(Task directions)
Give back all of the data exactly.

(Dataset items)
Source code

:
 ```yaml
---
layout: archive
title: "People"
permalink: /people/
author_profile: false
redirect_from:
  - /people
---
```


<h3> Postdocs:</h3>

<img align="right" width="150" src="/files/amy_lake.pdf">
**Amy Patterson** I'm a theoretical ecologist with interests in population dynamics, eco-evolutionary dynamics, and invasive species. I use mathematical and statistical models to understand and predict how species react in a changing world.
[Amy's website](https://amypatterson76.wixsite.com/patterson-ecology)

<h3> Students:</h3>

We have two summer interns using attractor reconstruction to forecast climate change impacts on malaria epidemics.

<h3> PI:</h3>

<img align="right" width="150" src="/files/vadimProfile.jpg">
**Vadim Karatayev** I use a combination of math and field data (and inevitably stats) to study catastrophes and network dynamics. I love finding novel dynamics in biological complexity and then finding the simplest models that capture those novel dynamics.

(Response to the exercise)
Source code

:
 ```yaml
---
layout: archive
title: "People"
permalink: /people/
author_profile: false
redirect_from:
  - /people
---
```


<h3> Postdocs:</h3>

<img align="right" width="150" src="/files/amy_lake.pdf">
**Amy Patterson** I'm a theoretical ecologist with interests in population dynamics, eco-evolutionary dynamics, and invasive species. I use mathematical and statistical models to understand and predict how species react in a changing world.
[Amy's website](https://amypatterson76.wixsite.com/patterson-ecology)

<h3> Students:</h3>

We have two summer interns using attractor reconstruction to forecast climate change impacts on malaria epidemics.

<h3> PI:</h3>

<img align="right" width="150" src="/files/vadimProfile.jpg">
**Vadim Karatayev** I use a combination of math and field data (and inevitably stats) to study catastrophes and network dynamics. I love finding novel dynamics in biological complexity and then finding the simplest models that capture those novel dynamics.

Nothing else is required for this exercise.